28.3% of the babies had a positive sepsis screen, which was if two or more criteria were satisfied. Of these, 44.7% were found to have blood culture positive sepsis, with p value 0.0001, which is highly significant.
Out of 300 neonates admitted with suspected early onset sepsis, 70 (23.3%) were diagnosed to have definite sepsis, in terms of blood culture positivity. This was compatible with the incidence of blood culture positivity reported in studies done by Joshi et al,22 Vandana et al,23 and Mamta et al,16 where it was 25%, 22% and 18% respectively.
The most frequently encountered organism in our study was Klebsiella pneumonia (27.1%) followed by Staphylococcus hemolyticus (21.4%) and Acinetobacter (12.8%). E. coli growth was seen in 8.5%, same as Staphylococcus aureus. Studies done by Indrajit et al,24 Buch et al,25 and Mamta et al,16 also concluded Klebsiella to be most commonly isolated in neonatal early onset sepsis. However, most studies did not mention Acinetobacter as common organism except in DeNIS,15 collaboration study where it grew in 22% of the blood cultures. This brings us to the conclusion that though the organisms in the maternal tract still constitute the major source for neonatal early onset sepsis, there is a drift of the organisms from the surrounding environment as well.
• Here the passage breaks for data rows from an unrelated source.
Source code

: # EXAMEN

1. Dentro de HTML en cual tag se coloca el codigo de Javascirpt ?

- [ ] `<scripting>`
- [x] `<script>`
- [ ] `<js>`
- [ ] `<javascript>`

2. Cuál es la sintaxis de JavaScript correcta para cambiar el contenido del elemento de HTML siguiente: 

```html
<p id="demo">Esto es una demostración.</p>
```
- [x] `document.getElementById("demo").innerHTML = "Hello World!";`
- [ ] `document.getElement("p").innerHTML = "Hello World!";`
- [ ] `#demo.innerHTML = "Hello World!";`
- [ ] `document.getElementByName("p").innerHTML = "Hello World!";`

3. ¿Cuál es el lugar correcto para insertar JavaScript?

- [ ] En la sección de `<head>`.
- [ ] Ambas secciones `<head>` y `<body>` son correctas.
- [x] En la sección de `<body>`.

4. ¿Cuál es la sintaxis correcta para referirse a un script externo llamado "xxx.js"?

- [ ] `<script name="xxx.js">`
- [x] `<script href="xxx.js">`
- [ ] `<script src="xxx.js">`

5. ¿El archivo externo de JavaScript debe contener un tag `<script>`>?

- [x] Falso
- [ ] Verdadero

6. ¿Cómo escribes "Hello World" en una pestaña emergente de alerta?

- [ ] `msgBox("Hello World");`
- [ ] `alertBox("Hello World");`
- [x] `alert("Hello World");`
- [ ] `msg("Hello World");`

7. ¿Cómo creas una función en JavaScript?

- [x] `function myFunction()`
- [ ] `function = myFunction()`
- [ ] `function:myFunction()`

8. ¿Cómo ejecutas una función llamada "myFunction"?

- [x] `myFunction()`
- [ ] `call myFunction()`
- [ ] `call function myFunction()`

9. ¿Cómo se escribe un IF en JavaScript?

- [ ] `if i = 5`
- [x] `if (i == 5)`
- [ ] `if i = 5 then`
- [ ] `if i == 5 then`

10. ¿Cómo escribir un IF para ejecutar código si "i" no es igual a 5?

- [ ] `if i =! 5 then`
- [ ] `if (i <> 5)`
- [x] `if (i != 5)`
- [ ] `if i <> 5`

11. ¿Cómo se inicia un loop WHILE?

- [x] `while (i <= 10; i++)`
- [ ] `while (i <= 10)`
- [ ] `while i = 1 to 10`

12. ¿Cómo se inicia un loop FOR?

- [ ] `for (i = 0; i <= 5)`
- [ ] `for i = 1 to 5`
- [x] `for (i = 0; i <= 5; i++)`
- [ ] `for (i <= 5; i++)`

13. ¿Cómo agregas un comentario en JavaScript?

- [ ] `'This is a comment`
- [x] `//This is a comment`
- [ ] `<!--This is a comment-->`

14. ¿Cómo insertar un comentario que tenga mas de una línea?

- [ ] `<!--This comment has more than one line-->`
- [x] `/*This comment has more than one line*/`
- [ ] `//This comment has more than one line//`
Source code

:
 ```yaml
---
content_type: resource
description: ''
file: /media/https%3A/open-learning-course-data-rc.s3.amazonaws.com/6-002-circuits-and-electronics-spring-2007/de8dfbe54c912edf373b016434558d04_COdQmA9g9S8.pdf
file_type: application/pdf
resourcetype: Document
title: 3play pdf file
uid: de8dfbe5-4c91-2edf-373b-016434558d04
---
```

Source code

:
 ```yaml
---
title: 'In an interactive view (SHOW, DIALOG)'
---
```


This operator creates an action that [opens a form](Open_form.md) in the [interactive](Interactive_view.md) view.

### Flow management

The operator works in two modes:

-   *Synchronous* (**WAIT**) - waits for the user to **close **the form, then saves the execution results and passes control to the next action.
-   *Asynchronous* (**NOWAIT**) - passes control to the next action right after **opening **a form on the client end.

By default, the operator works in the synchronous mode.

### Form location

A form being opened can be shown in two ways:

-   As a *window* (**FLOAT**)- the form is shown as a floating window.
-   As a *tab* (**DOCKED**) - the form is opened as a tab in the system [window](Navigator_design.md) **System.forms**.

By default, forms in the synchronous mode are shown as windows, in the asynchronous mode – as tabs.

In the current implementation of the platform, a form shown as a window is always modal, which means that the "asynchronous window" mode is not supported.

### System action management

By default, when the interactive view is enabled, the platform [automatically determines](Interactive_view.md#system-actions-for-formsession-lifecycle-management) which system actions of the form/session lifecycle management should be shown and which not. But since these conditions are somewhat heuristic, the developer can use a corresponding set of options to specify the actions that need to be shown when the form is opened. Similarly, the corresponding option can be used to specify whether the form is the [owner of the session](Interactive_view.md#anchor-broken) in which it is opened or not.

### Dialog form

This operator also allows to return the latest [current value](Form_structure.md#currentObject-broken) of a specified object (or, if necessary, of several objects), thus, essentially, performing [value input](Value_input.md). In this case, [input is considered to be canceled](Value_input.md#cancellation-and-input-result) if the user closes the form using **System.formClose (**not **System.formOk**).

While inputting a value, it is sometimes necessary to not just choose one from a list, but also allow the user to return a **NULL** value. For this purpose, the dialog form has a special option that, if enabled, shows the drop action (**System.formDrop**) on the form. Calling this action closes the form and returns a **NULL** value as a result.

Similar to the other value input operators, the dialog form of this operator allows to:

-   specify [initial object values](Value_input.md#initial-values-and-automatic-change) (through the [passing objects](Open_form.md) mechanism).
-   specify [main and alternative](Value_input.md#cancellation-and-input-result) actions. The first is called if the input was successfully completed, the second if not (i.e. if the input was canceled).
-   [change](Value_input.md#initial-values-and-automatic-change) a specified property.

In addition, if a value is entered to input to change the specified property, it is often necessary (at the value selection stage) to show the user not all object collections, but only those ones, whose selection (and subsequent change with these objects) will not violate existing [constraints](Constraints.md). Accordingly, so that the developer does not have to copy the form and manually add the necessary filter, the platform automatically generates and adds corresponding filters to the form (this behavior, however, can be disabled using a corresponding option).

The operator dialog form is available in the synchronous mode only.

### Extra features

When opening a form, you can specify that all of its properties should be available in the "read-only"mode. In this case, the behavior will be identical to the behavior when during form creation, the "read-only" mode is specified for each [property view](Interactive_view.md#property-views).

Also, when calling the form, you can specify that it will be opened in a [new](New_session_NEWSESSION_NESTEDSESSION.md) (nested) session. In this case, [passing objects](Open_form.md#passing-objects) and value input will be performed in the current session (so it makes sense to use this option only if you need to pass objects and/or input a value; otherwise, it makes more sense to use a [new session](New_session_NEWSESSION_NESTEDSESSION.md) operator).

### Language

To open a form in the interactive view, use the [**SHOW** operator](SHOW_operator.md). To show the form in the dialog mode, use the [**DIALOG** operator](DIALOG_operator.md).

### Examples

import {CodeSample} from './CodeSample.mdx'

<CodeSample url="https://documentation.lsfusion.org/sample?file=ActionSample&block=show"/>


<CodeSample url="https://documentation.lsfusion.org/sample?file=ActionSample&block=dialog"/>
In our study, the organisms showed sensitivity to Ampicillin, Gentamicin, Amikacin and Cefotaxime. The combination of Cefotaxime with Amikacin, Ampicillin with Gentamicin and Cefotaxime with Gentamicin was seen to show sensitivity in 70%, 70% and 80% cases. As a result, it can be considered apt to consider Ampicillin with Gentamicin or Cefotaxime with Amikacin for the empirical treatment of neonatal early onset sepsis.
Neonatal early onset sepsis, one of the major killers in the world of neonatology, remains to be a major disease, whose wide spectrum still poses a challenge to the best of physicians. Its constant evolution, be it in the form of risk factors or presentations or etiology and diagnosis- some olden concepts and facts remain, while new changes are to be incorporated. Thus, it is important for us to repeatedly study the clinical profile of early onset sepsis, to keep in pace with its changes and formulate appropriate guidelines for diagnosis and treatment, in order to restrict it from being a menace.
Conclusion
Neonatal early onset sepsis remains to be a burden in the state of Odisha, contributing to significant mortality, with preterm and low birth weight children being more vulnerable. Keeping a high index of suspicion in newborns with significant perinatal risk factors such as premature rupture of membranes, birth asphyxia and foul-smelling liquor, along with sepsis screen can help in early identification of early onset sepsis. With changing times, the microbiological spectrum of early onset sepsis seems to be widening and this calls for need to update our protocols and antibiotic policies accordingly, in order to abate the dangers of neonatal early onset sepsis.